What the exercise asks:
Print the records below once again, exactly as they were given.

Source texts of formatted documents:
————————

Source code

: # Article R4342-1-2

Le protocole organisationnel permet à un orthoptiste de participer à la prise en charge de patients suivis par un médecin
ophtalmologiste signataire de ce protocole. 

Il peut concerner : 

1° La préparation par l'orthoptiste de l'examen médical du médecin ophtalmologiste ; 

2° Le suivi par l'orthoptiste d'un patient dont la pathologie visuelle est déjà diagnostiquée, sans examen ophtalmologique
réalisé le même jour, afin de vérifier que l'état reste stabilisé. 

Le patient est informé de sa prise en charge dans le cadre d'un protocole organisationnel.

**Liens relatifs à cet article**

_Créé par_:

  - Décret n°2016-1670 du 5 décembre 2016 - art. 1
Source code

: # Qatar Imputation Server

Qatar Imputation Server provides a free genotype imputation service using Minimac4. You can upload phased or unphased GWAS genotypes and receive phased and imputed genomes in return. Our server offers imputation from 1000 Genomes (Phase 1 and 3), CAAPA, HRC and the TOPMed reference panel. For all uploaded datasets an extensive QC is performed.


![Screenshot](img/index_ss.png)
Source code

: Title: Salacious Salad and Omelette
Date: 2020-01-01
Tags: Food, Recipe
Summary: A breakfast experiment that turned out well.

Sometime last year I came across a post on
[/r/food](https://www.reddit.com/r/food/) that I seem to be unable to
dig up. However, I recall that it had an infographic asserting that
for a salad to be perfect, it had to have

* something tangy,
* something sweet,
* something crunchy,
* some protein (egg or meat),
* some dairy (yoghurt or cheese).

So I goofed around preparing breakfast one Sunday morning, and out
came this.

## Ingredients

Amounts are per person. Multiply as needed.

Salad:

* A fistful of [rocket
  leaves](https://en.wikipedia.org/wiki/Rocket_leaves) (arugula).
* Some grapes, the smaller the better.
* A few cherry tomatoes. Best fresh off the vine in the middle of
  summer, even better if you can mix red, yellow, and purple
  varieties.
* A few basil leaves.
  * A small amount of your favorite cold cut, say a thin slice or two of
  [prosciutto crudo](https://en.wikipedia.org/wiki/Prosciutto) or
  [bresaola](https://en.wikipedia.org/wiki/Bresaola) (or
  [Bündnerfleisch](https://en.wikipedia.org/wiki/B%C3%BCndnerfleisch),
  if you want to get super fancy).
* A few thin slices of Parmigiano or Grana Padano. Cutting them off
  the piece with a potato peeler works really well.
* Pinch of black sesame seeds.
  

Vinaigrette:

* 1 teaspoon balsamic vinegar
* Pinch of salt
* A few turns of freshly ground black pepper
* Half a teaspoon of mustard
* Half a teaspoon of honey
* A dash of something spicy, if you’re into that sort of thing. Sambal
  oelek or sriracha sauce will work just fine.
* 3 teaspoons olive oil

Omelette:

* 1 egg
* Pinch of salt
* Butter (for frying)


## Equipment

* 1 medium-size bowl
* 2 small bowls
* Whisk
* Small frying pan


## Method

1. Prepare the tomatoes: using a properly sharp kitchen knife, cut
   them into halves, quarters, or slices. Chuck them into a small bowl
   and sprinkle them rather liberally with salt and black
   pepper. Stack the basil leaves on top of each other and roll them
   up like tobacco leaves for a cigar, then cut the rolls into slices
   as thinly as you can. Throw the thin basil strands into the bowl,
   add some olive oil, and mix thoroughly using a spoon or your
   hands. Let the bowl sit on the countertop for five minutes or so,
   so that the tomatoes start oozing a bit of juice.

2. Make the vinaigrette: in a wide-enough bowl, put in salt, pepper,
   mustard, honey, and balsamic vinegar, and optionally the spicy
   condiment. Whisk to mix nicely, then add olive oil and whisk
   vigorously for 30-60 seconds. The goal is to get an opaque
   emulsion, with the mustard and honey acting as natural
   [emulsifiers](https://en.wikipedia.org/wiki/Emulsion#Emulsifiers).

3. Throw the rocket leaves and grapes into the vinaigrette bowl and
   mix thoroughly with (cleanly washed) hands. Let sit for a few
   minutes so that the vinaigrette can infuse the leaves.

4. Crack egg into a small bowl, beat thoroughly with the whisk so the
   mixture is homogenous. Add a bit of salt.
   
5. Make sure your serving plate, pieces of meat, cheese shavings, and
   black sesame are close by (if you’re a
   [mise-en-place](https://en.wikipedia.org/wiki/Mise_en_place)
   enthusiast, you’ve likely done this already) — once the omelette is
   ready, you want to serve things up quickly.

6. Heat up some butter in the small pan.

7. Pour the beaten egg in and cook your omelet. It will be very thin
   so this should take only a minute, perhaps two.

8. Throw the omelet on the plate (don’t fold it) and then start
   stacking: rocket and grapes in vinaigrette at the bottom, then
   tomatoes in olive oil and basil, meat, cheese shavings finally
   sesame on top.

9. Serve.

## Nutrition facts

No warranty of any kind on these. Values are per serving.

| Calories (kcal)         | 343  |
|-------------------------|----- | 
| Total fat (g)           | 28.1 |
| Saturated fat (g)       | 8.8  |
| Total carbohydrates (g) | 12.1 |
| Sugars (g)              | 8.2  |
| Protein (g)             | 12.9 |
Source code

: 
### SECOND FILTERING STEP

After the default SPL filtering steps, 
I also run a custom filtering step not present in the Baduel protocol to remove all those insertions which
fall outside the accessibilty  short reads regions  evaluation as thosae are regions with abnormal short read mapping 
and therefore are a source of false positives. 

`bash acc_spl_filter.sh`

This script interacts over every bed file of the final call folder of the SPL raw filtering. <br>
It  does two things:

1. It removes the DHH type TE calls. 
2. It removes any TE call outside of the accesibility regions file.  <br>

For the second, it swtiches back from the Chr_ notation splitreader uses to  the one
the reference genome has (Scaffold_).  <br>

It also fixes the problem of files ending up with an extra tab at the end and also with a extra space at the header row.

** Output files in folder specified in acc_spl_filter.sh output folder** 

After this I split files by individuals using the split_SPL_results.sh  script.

————————

Answer to this exercise:
Source code

: # Article R4342-1-2

Le protocole organisationnel permet à un orthoptiste de participer à la prise en charge de patients suivis par un médecin
ophtalmologiste signataire de ce protocole. 

Il peut concerner : 

1° La préparation par l'orthoptiste de l'examen médical du médecin ophtalmologiste ; 

2° Le suivi par l'orthoptiste d'un patient dont la pathologie visuelle est déjà diagnostiquée, sans examen ophtalmologique
réalisé le même jour, afin de vérifier que l'état reste stabilisé. 

Le patient est informé de sa prise en charge dans le cadre d'un protocole organisationnel.

**Liens relatifs à cet article**

_Créé par_:

  - Décret n°2016-1670 du 5 décembre 2016 - art. 1
Source code

: # Qatar Imputation Server

Qatar Imputation Server provides a free genotype imputation service using Minimac4. You can upload phased or unphased GWAS genotypes and receive phased and imputed genomes in return. Our server offers imputation from 1000 Genomes (Phase 1 and 3), CAAPA, HRC and the TOPMed reference panel. For all uploaded datasets an extensive QC is performed.


![Screenshot](img/index_ss.png)
Source code

: Title: Salacious Salad and Omelette
Date: 2020-01-01
Tags: Food, Recipe
Summary: A breakfast experiment that turned out well.

Sometime last year I came across a post on
[/r/food](https://www.reddit.com/r/food/) that I seem to be unable to
dig up. However, I recall that it had an infographic asserting that
for a salad to be perfect, it had to have

* something tangy,
* something sweet,
* something crunchy,
* some protein (egg or meat),
* some dairy (yoghurt or cheese).

So I goofed around preparing breakfast one Sunday morning, and out
came this.

## Ingredients

Amounts are per person. Multiply as needed.

Salad:

* A fistful of [rocket
  leaves](https://en.wikipedia.org/wiki/Rocket_leaves) (arugula).
* Some grapes, the smaller the better.
* A few cherry tomatoes. Best fresh off the vine in the middle of
  summer, even better if you can mix red, yellow, and purple
  varieties.
* A few basil leaves.
  * A small amount of your favorite cold cut, say a thin slice or two of
  [prosciutto crudo](https://en.wikipedia.org/wiki/Prosciutto) or
  [bresaola](https://en.wikipedia.org/wiki/Bresaola) (or
  [Bündnerfleisch](https://en.wikipedia.org/wiki/B%C3%BCndnerfleisch),
  if you want to get super fancy).
* A few thin slices of Parmigiano or Grana Padano. Cutting them off
  the piece with a potato peeler works really well.
* Pinch of black sesame seeds.
  

Vinaigrette:

* 1 teaspoon balsamic vinegar
* Pinch of salt
* A few turns of freshly ground black pepper
* Half a teaspoon of mustard
* Half a teaspoon of honey
* A dash of something spicy, if you’re into that sort of thing. Sambal
  oelek or sriracha sauce will work just fine.
* 3 teaspoons olive oil

Omelette:

* 1 egg
* Pinch of salt
* Butter (for frying)


## Equipment

* 1 medium-size bowl
* 2 small bowls
* Whisk
* Small frying pan


## Method

1. Prepare the tomatoes: using a properly sharp kitchen knife, cut
   them into halves, quarters, or slices. Chuck them into a small bowl
   and sprinkle them rather liberally with salt and black
   pepper. Stack the basil leaves on top of each other and roll them
   up like tobacco leaves for a cigar, then cut the rolls into slices
   as thinly as you can. Throw the thin basil strands into the bowl,
   add some olive oil, and mix thoroughly using a spoon or your
   hands. Let the bowl sit on the countertop for five minutes or so,
   so that the tomatoes start oozing a bit of juice.

2. Make the vinaigrette: in a wide-enough bowl, put in salt, pepper,
   mustard, honey, and balsamic vinegar, and optionally the spicy
   condiment. Whisk to mix nicely, then add olive oil and whisk
   vigorously for 30-60 seconds. The goal is to get an opaque
   emulsion, with the mustard and honey acting as natural
   [emulsifiers](https://en.wikipedia.org/wiki/Emulsion#Emulsifiers).

3. Throw the rocket leaves and grapes into the vinaigrette bowl and
   mix thoroughly with (cleanly washed) hands. Let sit for a few
   minutes so that the vinaigrette can infuse the leaves.

4. Crack egg into a small bowl, beat thoroughly with the whisk so the
   mixture is homogenous. Add a bit of salt.
   
5. Make sure your serving plate, pieces of meat, cheese shavings, and
   black sesame are close by (if you’re a
   [mise-en-place](https://en.wikipedia.org/wiki/Mise_en_place)
   enthusiast, you’ve likely done this already) — once the omelette is
   ready, you want to serve things up quickly.

6. Heat up some butter in the small pan.

7. Pour the beaten egg in and cook your omelet. It will be very thin
   so this should take only a minute, perhaps two.

8. Throw the omelet on the plate (don’t fold it) and then start
   stacking: rocket and grapes in vinaigrette at the bottom, then
   tomatoes in olive oil and basil, meat, cheese shavings finally
   sesame on top.

9. Serve.

## Nutrition facts

No warranty of any kind on these. Values are per serving.

| Calories (kcal)         | 343  |
|-------------------------|----- | 
| Total fat (g)           | 28.1 |
| Saturated fat (g)       | 8.8  |
| Total carbohydrates (g) | 12.1 |
| Sugars (g)              | 8.2  |
| Protein (g)             | 12.9 |
Source code

: 
### SECOND FILTERING STEP

After the default SPL filtering steps, 
I also run a custom filtering step not present in the Baduel protocol to remove all those insertions which
fall outside the accessibilty  short reads regions  evaluation as thosae are regions with abnormal short read mapping 
and therefore are a source of false positives. 

`bash acc_spl_filter.sh`

This script interacts over every bed file of the final call folder of the SPL raw filtering. <br>
It  does two things:

1. It removes the DHH type TE calls. 
2. It removes any TE call outside of the accesibility regions file.  <br>

For the second, it swtiches back from the Chr_ notation splitreader uses to  the one
the reference genome has (Scaffold_).  <br>

It also fixes the problem of files ending up with an extra tab at the end and also with a extra space at the header row.

** Output files in folder specified in acc_spl_filter.sh output folder** 

After this I split files by individuals using the split_SPL_results.sh  script.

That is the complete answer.